--- Records supplied Enclosed Below ---

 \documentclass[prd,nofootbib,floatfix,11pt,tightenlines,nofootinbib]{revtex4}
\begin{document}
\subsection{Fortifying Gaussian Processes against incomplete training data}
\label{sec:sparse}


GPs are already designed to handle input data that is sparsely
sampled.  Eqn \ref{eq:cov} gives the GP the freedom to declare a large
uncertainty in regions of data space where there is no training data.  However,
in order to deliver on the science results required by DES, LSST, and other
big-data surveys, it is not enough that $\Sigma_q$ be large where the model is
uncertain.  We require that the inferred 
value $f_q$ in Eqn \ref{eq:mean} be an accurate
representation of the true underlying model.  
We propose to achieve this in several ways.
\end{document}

--- End of Enclosed Records supplied ---

▶ **Exercise aim**
Starting at the line that contains "in order to" and ending at the last line of the data, repeat each line exactly; include nothing else.

▶ **Exercise output**
in order to deliver on the science results required by DES, LSST, and other
big-data surveys, it is not enough that $\Sigma_q$ be large where the model is
uncertain.  We require that the inferred 
value $f_q$ in Eqn \ref{eq:mean} be an accurate
representation of the true underlying model.  
We propose to achieve this in several ways.
\end{document}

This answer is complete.